Records shown.

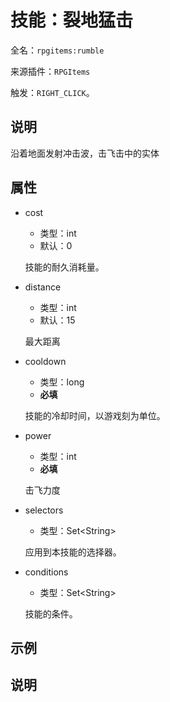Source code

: # 技能：裂地猛击

<!-- 本文件是通过游戏内 `/rpgitem gen-wiki` 命令生成的。 -->
<!-- 请只在对应的 "beginCustomXXXX" 与 "endCustomXXXX" 间编辑。  -->
<!-- 如果您想修改技能或其属性的描述， -->
<!-- 请修改 "resources/lang/zh_CN.yml" 中对应的项。 -->

全名：`rpgitems:rumble`

来源插件：`RPGItems`

触发：`RIGHT_CLICK`。

<!-- beginCustomHeader -->
<!-- endCustomHeader -->

## 说明

沿着地面发射冲击波，击飞击中的实体
<!-- beginCustomDescription -->
<!-- endCustomDescription -->

## 属性

* cost

  * 类型：int
  * 默认：0

  技能的耐久消耗量。

* distance

  * 类型：int
  * 默认：15

  最大距离

* cooldown

  * 类型：long
  * **必填**

  技能的冷却时间，以游戏刻为单位。

* power

  * 类型：int
  * **必填**

  击飞力度

* selectors

  * 类型：Set&lt;String&gt;

  应用到本技能的选择器。

* conditions

  * 类型：Set&lt;String&gt;

  技能的条件。

<!-- beginCustomProperties -->
<!-- endCustomProperties -->

## 示例

<!-- beginCustomExample -->
<!-- endCustomExample -->

## 说明

<!-- beginCustomNote -->
<!-- endCustomNote -->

Assignment.
The answer is to be the lines from the one holding "<!-- 如果您想修改技能或其属性的描述， -->" through the end of the data above, transcribed character for character, both ends included.

Problem solution.
<!-- 如果您想修改技能或其属性的描述， -->
<!-- 请修改 "resources/lang/zh_CN.yml" 中对应的项。 -->

全名：`rpgitems:rumble`

来源插件：`RPGItems`

触发：`RIGHT_CLICK`。

<!-- beginCustomHeader -->
<!-- endCustomHeader -->

## 说明

沿着地面发射冲击波，击飞击中的实体
<!-- beginCustomDescription -->
<!-- endCustomDescription -->

## 属性

* cost

  * 类型：int
  * 默认：0

  技能的耐久消耗量。

* distance

  * 类型：int
  * 默认：15

  最大距离

* cooldown

  * 类型：long
  * **必填**

  技能的冷却时间，以游戏刻为单位。

* power

  * 类型：int
  * **必填**

  击飞力度

* selectors

  * 类型：Set&lt;String&gt;

  应用到本技能的选择器。

* conditions

  * 类型：Set&lt;String&gt;

  技能的条件。

<!-- beginCustomProperties -->
<!-- endCustomProperties -->

## 示例

<!-- beginCustomExample -->
<!-- endCustomExample -->

## 说明

<!-- beginCustomNote -->
<!-- endCustomNote -->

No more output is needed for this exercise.